I have these defines:
#define STAMP_SET(stamp) (stamp = SYS_CLK_COUNT())
# define STAMP_COUNT(array, stamp, factor)
do {
unsigned int new_stamp, bucket, count;
new_stamp = SYS_CLK_COUNT();
bucket = ((new_stamp - stamp) & ((nelem(array) - 1) << (factor))) >> (factor);
count = array + 1;
stamp = new_stamp;
array = count;
} while (0)
which I use to generate 64-entry histograms of the execution time of code blocks.
I've a comment that says the above costs about 10 clocks - I can't remember if that includes the Avalon read to get the cycle count.
Since my code runs from tightly coupled instruction/data memory and the few Avalon xfers are usually uncontended the clock counts I get match those I calculate from the object code. SDRAM accesses perterb things somewhat (but I don't have many of those).
To get the code to run fast(er):
1) Ensure functions that can be inlined are inlined, try to get everything inlined (if code space permits).
Mostly this reduces register pressure.
2) Try to use global register variable(s) to access static data (ie put it all in a single 'struct'). This generates slightly better code (even after my patches to gcc) than using 'small data'. With care you can use %gp as the global register.

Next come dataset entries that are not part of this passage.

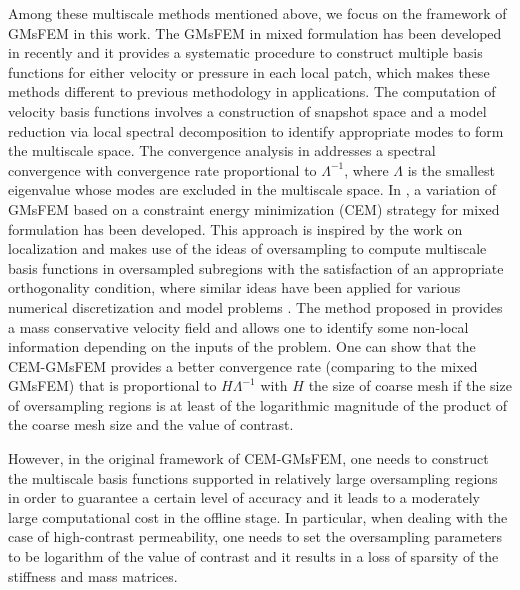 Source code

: \documentclass{article}[11pt]
\theoremstyle{definition}
\begin{document}

Among these multiscale methods mentioned above, we focus on the framework of GMsFEM in this work. The GMsFEM in mixed formulation has been developed in \cite{chung2015mixedg,efendiev2013mini} recently and it provides a systematic procedure to construct multiple basis functions for either velocity or pressure in each local patch, which makes these methods different to previous methodology in applications. The computation of velocity basis functions involves a construction of snapshot space and a model reduction via local spectral decomposition to identify appropriate modes to form the multiscale space. The convergence analysis in \cite{chung2015mixedg} addresses a spectral convergence with convergence rate proportional to $\Lambda^{-1}$, where $\Lambda$ is the smallest eigenvalue whose modes are excluded in the multiscale space. %
In \cite{chung2018constraintmixed}, a variation of GMsFEM based on a constraint energy minimization (CEM) strategy for mixed formulation has been developed. 
This approach is inspired by the work on localization \cite{maalqvist2014localization,owhadi2017multigrid,owhadi2014polyharmonic} 
and makes use of the ideas of oversampling to compute multiscale basis functions in oversampled subregions with the satisfaction of an appropriate orthogonality condition, where similar ideas have been applied for various numerical discretization and model problems \cite{chung2018constraint,cheung2018mc,cheung2020wave,chung2020wave,li2019parabolic,cheung2019dg}. 
The method proposed in \cite{chung2018constraintmixed} provides a mass conservative velocity field and allows one to identify some non-local information depending on the inputs of the problem. 
One can show that the CEM-GMsFEM provides a better convergence rate (comparing to the mixed GMsFEM) that is proportional to $H\Lambda^{-1}$ with $H$ the size of coarse mesh if the size of oversampling regions is at least of the logarithmic magnitude of the product of the coarse mesh size and the value of contrast. 


However, in the original framework of CEM-GMsFEM, one needs to construct the multiscale basis functions supported in relatively large oversampling regions in order to guarantee a certain level of accuracy and it leads to a moderately large computational cost in the offline stage. 
In particular, when dealing with the case of high-contrast permeability, one needs to set the oversampling parameters to be logarithm of the value of contrast and it results in a loss of sparsity of the stiffness and mass matrices. 
\end{document}

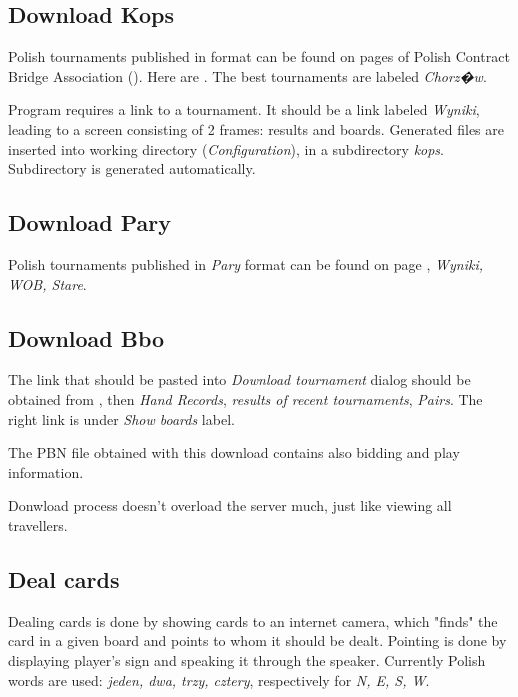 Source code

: \documentclass[polish,a4paper,11pt,oneside]{article}
\begin{document}
\subsection{Download Kops} \label{pobKops}

Polish tournaments published in 
format can be found on pages of Polish Contract Bridge Association
().
Here are .
The best tournaments are labeled {\em Chorz�w}.

Program requires a link to a tournament.
It should be a link labeled {\em Wyniki},
leading to a screen consisting of 2 frames: results and boards.
Generated files are inserted into working directory ({\em Configuration}),
in a subdirectory {\em kops}. Subdirectory is generated automatically.

\subsection{Download Pary} \label{pobPary}

Polish tournaments published in {\em Pary}
format can be found on page
,
{\em Wyniki, WOB, Stare}.

\subsection{Download Bbo} \label{pobBbo}
The link that should be pasted into {\em Download tournament} dialog
should be obtained from \bbolonglink, then {\em Hand Records}, 
{\em results of recent tournaments}, {\em Pairs}.
The right link is under {\em Show boards} label.

The PBN file obtained with this download contains also bidding and play
information.

Donwload process doesn't overload the server much, just like viewing
all travellers.

\subsection{Deal cards} \label{rozdaj}

Dealing cards is done by showing cards to an internet camera,
which "finds" the card in a given board and points to whom it should be dealt.
Pointing is done by displaying player's sign and speaking it through the speaker.
Currently Polish words are used: {\em jeden, dwa, trzy, cztery},
respectively for {\em N, E, S, W}. %
\end{document}
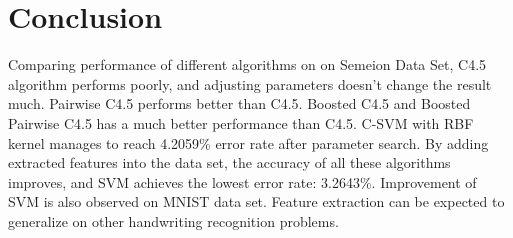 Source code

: \documentclass[a4paper,11pt]{article}
\begin{document}
\section{Conclusion}
Comparing performance of different algorithms on on Semeion Data Set, C4.5 algorithm performs poorly, and adjusting parameters doesn't change the result much. Pairwise C4.5 performs better than C4.5. Boosted C4.5 and Boosted Pairwise C4.5 has a much better performance than C4.5. C-SVM with RBF kernel manages to reach 4.2059\% error rate after parameter search. By adding extracted features into the data set, the accuracy of all these algorithms improves, and SVM achieves the lowest error rate: 3.2643\%. Improvement of SVM is also observed on MNIST data set. Feature extraction can be expected to generalize on other handwriting recognition problems.

\newpage


\end{document}
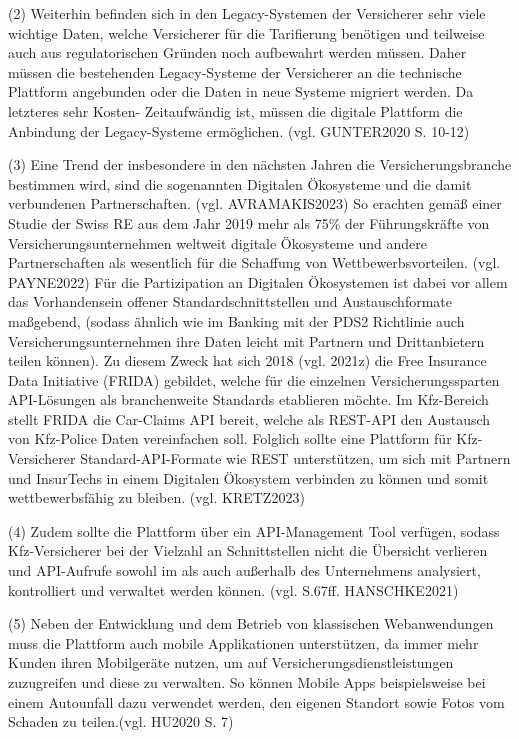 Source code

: (2) Weiterhin befinden sich in den Legacy-Systemen der Versicherer sehr viele wichtige Daten, welche Versicherer für die Tarifierung benötigen und teilweise auch aus regulatorischen Gründen noch aufbewahrt werden müssen. Daher müssen die bestehenden Legacy-Systeme der Versicherer an die technische Plattform angebunden oder die Daten in neue Systeme migriert werden. Da letzteres sehr Kosten- Zeitaufwändig ist, müssen die digitale Plattform die Anbindung der Legacy-Systeme ermöglichen.  (vgl. GUNTER2020 S. 10-12)

(3) Eine Trend der insbesondere in den nächsten Jahren die Versicherungsbranche bestimmen wird, sind die sogenannten Digitalen Ökosysteme und die damit verbundenen Partnerschaften. (vgl. AVRAMAKIS2023)  So erachten gemäß einer Studie der Swiss RE aus dem Jahr 2019 mehr als 75\% der Führungskräfte von Versicherungsunternehmen weltweit digitale Ökosysteme und andere Partnerschaften als wesentlich für die Schaffung von Wettbewerbsvorteilen. (vgl. PAYNE2022) Für die Partizipation an Digitalen Ökosystemen ist dabei vor allem das Vorhandensein offener Standardschnittstellen und Austauschformate maßgebend, (sodass ähnlich wie im Banking mit der PDS2 Richtlinie auch Versicherungsunternehmen ihre Daten leicht mit Partnern und Drittanbietern teilen können). Zu diesem Zweck hat sich 2018 (vgl. 2021z) die Free Insurance Data Initiative (FRIDA) gebildet, welche für die einzelnen Versicherungssparten API-Lösungen als branchenweite Standards etablieren möchte. Im Kfz-Bereich stellt FRIDA die Car-Claims API bereit, welche als REST-API den Austausch von Kfz-Police Daten vereinfachen soll. Folglich sollte eine Plattform für Kfz-Versicherer Standard-API-Formate wie REST unterstützen, um sich mit Partnern und InsurTechs in einem Digitalen Ökosystem verbinden zu können und somit wettbewerbsfähig zu bleiben. (vgl. KRETZ2023) 

(4) Zudem sollte die Plattform über ein API-Management Tool verfügen, sodass Kfz-Versicherer bei der Vielzahl an Schnittstellen nicht die Übersicht verlieren und API-Aufrufe sowohl im als auch außerhalb des Unternehmens analysiert, kontrolliert und verwaltet werden können. (vgl. S.67ff. HANSCHKE2021) 

(5) Neben der Entwicklung und dem Betrieb von klassischen Webanwendungen muss die Plattform auch mobile Applikationen unterstützen, da immer mehr Kunden ihren Mobilgeräte nutzen, um auf Versicherungsdienstleistungen zuzugreifen und diese zu verwalten. So können Mobile Apps beispielsweise bei einem Autounfall dazu verwendet werden, den eigenen Standort sowie Fotos vom Schaden zu teilen.(vgl. HU2020 S. 7)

Without this the compiler will need a register to reference each global - and I've seen it have two registers pointing to the same global.
3) Ensure your C doesn't force the compiler to keep re-reading variables from memory (eg because a write via a 'char *' might overwrite the same location).
4) Avoid having too many live values in a function, gcc will create virtual registers and then spill them to stack. Sometimes it is necessary to force gcc to write the register values out to memory (asm volatile ("":::memory) is your friend here).
5) Avoid read delay stalls. gcc hasn't been told about these properly. Sometimes you need to force a read early.
6) Find out how to disable the dynamic branch predictor, and set all the branches with correct static prediction.
7) I could carry on ....
I got considerable speedup from the above - and after I thought I'd made a good jod of the code!